They exchanged the truth about God for a lie and worshiped and served created things rather than the Creator—who is forever praised.
Romans 1:25, NIV
Sometimes, we are going along in life and minding our own business when something stops us dead in our tracks. Sometimes this thing can be good, or it can be bad. Last week, we had both. Last week, history said to us, “There is some good news and some bad news.”
On January 6, 2021, a group of disgruntled and violent rioters raided the US Capitol after their leader, Donald Trump, incited their emotions and gave them the idea and the license to express their discontent with the November presidential election results. Trump’s continued false claim (lie) of electoral fraud created the conditions for the sad turn of events.
If you are alive, you have never seen such a sight. The US Capitol’s last breach was more than 200 years ago in 1814 when the British burned Washington during the War of 1812. However, the January 6 raid was orchestrated by US citizens and was instigated by a US president.
Further down the east coast, in November 2020, the will of the people of Georgia spoke as they turned their state back to blue. FYI, in 1992, Georgia voted blue in support of electing Bill Clinton as president. In 1980, Georgia voted blue in support of President Jimmy Carter. Georgia didn’t stop with the presidential election. It decided to make history.
On January 5, 2021, the will of the people elected Raphael Gamaliel Warnock and Thomas Jonathan Ossoff as its senators. While Georgia has elected Democratic senators in the past, in this senatorial election, it did something unique and special.

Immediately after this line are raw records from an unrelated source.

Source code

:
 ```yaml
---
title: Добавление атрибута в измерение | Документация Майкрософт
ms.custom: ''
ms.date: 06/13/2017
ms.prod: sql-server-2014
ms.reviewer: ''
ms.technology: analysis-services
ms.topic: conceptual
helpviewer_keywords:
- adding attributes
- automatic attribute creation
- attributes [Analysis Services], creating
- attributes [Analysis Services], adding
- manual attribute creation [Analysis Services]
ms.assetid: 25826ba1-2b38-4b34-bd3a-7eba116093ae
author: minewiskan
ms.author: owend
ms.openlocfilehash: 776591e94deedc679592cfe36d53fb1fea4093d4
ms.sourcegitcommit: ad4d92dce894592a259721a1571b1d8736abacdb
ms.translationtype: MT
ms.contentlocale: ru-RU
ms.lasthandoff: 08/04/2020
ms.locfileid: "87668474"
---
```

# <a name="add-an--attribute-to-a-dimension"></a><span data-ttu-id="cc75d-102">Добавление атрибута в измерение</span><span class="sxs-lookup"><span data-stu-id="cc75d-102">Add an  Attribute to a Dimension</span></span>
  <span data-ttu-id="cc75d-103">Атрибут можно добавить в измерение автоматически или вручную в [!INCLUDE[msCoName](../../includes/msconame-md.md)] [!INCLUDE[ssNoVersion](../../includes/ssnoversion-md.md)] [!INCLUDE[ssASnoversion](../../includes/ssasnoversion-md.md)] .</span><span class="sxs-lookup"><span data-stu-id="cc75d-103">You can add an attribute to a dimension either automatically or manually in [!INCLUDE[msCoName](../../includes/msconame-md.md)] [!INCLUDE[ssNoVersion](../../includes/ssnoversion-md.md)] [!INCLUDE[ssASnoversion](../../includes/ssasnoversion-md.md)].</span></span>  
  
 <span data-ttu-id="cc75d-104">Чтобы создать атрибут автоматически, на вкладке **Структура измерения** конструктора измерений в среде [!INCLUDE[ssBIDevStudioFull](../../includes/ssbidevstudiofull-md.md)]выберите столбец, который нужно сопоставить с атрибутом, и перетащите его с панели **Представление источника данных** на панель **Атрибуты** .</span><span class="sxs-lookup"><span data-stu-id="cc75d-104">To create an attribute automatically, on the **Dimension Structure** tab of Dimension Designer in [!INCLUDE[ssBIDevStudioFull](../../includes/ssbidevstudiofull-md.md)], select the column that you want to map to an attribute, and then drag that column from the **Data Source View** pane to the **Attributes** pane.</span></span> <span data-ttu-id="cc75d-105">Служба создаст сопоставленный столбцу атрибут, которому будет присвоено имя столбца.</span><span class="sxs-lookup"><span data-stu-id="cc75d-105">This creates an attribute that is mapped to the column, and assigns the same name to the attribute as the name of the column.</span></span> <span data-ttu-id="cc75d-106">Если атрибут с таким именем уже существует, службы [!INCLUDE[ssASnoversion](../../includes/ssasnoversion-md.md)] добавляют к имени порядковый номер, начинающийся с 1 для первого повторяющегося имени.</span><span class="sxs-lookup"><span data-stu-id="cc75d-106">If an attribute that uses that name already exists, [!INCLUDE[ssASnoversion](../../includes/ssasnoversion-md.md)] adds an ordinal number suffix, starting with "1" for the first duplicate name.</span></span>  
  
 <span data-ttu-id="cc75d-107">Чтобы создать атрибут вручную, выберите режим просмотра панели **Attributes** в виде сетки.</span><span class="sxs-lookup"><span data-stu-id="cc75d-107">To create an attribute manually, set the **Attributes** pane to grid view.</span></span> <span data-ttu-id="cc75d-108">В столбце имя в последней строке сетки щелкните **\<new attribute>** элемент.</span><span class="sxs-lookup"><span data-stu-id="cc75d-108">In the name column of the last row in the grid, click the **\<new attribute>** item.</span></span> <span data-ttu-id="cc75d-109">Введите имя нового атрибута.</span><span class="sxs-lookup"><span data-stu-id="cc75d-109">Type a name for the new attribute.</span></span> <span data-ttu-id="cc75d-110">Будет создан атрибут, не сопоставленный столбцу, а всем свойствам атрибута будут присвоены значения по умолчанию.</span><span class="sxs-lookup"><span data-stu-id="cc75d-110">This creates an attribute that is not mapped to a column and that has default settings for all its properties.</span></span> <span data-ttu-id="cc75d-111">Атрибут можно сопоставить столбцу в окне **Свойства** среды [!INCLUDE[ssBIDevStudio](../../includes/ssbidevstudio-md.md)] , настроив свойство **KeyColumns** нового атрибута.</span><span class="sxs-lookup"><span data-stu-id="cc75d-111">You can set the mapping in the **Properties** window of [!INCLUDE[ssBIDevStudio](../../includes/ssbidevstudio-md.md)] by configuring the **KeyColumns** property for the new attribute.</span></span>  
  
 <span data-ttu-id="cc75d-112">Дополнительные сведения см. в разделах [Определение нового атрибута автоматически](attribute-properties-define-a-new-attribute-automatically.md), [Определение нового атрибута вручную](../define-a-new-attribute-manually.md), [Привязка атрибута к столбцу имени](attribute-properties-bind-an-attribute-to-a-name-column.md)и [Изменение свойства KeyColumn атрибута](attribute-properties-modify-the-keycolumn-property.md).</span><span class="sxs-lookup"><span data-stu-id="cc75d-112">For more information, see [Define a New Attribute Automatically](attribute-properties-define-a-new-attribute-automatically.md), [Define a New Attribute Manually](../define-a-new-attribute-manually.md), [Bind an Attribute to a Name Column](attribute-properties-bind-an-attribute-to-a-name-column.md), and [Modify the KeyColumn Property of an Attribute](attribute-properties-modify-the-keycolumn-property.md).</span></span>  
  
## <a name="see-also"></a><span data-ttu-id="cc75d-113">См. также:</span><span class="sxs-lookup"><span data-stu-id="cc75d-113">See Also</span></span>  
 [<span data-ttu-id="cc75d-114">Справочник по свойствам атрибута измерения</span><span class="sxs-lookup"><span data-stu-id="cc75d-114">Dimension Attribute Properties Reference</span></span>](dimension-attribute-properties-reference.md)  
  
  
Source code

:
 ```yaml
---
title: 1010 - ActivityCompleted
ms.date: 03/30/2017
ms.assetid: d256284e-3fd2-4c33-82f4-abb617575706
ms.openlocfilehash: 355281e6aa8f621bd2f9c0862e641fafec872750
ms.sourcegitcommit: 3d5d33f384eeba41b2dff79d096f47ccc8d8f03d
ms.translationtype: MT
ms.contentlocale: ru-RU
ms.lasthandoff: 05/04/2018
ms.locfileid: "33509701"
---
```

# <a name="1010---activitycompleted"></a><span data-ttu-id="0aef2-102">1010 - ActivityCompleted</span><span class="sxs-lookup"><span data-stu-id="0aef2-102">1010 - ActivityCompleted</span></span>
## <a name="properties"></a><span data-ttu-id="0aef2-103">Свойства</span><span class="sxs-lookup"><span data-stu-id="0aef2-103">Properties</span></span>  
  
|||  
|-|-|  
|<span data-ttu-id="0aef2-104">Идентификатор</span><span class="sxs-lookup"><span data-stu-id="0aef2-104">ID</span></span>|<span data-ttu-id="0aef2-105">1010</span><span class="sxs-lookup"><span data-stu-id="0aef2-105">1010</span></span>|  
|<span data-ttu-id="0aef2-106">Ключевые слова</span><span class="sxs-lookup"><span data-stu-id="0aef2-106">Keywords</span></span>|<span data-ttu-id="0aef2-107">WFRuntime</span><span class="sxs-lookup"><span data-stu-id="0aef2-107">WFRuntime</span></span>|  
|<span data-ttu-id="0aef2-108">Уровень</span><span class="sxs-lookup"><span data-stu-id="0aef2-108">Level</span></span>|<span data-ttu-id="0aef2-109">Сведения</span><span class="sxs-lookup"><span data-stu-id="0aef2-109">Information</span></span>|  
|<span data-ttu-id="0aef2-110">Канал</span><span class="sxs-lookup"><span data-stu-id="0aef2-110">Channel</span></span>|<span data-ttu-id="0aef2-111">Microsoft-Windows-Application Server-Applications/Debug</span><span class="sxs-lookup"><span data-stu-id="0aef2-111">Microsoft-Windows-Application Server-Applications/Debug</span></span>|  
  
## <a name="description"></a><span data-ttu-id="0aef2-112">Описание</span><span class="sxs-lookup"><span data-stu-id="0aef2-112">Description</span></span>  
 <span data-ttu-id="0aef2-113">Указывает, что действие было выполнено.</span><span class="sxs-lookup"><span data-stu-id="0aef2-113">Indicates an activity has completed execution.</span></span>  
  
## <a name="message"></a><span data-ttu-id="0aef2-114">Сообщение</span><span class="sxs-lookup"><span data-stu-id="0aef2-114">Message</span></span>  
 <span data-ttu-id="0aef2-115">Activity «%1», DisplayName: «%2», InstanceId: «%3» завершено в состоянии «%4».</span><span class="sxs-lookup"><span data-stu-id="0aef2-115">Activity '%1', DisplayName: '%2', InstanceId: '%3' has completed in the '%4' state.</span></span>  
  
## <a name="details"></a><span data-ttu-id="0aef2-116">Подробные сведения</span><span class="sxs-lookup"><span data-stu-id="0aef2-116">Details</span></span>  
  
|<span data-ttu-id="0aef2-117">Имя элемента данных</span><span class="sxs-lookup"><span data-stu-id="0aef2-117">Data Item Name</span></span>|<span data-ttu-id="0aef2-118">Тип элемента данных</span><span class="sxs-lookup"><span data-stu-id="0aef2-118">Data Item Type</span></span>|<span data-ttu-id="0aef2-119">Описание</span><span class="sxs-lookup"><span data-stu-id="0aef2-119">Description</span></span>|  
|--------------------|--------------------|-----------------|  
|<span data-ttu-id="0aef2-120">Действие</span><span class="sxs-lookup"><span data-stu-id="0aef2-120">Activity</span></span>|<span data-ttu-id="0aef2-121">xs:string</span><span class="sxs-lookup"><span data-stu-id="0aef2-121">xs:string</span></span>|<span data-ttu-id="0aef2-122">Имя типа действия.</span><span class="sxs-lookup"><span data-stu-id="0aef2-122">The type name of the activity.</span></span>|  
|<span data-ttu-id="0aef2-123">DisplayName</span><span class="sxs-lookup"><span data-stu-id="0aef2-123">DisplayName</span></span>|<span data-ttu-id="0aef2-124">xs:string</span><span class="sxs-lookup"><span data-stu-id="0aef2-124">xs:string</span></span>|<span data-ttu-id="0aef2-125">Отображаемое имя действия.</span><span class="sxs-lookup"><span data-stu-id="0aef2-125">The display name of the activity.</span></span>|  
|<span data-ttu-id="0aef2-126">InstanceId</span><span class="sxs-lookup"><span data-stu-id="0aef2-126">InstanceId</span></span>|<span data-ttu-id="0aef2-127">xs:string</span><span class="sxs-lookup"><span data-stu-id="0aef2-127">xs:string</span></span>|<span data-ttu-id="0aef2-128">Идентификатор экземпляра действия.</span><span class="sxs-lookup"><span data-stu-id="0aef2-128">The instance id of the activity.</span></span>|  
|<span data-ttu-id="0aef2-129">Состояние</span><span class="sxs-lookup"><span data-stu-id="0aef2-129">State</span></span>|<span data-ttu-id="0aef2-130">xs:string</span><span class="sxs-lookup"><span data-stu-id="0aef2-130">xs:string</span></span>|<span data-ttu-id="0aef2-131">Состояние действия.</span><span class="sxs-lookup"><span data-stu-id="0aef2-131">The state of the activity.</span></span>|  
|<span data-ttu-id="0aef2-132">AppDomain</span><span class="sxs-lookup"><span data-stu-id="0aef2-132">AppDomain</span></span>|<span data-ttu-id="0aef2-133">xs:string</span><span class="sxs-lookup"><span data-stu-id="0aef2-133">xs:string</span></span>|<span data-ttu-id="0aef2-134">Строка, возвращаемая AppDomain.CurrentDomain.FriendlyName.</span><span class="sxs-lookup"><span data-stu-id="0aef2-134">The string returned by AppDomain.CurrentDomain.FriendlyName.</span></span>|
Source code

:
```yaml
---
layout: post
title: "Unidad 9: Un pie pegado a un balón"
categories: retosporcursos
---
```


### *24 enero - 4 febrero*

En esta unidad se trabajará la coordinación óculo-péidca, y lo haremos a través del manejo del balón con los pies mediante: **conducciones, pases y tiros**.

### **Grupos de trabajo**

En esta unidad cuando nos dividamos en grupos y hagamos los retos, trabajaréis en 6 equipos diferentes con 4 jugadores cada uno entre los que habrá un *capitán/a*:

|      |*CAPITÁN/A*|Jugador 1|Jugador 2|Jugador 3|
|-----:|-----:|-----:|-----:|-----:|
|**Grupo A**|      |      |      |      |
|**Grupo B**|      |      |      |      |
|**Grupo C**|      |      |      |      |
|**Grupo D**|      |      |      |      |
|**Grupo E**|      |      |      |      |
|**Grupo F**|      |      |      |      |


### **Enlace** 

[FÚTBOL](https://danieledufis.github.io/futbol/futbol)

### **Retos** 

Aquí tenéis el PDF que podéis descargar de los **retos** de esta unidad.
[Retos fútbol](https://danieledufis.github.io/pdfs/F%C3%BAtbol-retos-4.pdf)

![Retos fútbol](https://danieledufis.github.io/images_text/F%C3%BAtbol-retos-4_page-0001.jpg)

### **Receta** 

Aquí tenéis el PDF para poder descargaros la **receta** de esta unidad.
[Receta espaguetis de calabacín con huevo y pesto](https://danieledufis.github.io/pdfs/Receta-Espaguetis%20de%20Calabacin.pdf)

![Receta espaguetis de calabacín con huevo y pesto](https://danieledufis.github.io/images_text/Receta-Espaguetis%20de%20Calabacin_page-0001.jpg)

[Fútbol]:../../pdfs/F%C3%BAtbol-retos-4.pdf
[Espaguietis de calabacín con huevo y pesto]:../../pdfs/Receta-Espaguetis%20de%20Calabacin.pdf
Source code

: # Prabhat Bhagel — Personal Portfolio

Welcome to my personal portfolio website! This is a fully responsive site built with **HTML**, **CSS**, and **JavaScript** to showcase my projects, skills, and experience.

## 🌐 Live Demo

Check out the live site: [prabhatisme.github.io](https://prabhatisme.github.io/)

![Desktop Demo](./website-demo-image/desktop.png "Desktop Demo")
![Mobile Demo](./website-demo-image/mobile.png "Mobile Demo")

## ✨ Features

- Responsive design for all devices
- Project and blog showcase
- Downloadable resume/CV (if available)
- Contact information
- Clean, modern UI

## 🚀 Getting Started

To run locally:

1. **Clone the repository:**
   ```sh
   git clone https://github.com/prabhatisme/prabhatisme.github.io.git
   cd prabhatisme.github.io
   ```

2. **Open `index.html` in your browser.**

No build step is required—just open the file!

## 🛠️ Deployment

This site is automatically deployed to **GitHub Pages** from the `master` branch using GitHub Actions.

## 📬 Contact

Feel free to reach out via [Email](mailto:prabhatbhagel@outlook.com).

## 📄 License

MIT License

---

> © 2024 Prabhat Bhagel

Ossoff is the first Millennial senator to be elected and the first Jewish member of the Senate from Georgia.
Warnock is Georgia’s first African-American senator and the first African-American Democrat senator from a former Confederate state.
These conflicting events point to the fact that we have a long way to go in this country. We are not looking like the United States. As we continue to spiral, we are looking more like the disunited states. In fact, we have never really been all that united. We have been fighting each other since we got here – whether by choice or by force. We are rooted in a history of fighting.
Yet, there is still hope. We can’t lose hope because it is the one thing that keeps us going. We can’t lose heart. We can’t let our hearts be corrupted by the negative events of our recent past. We cannot let hurt and anger determine what we do or think about ourselves as a nation or as citizens of this nation.
Our ancestors never gave up hope. Our ancestors all wanted better for us. They may have been on different sides of the fence, but the ones who truly understood what Jesus was trying to accomplish wanted better for us. They saw the light that Jesus was shining and decided to follow that light, even if it meant fighting evil face to face.
The problem is not fighting. The problem is when evil tries to make dark look like light. When protests turn into rioting, we are not fighting on the side of the Lord. When disagreements become dangerous, we are not fighting on the side of the Lord. When we take a life, instead of giving life, we are not on the side of the Lord. When we let lies cause us to act evil, we are not on the side of the Lord.
Today, as we reflect on the bad, let us not forget the good. Let us not forget that God is still with us. We are not even 500 years old as a nation. We are not even 250 years old as a nation. There are nations a lot older than us who have been through as much drama as we have. Yet, they have managed to survive. Why? They never lost hope. We cannot lose hope.
Christians, our hope is in Christ Jesus, not in another human. If we believe in Christ, we are called to act like it. We are called to act like the One who died so we never lose life or hope.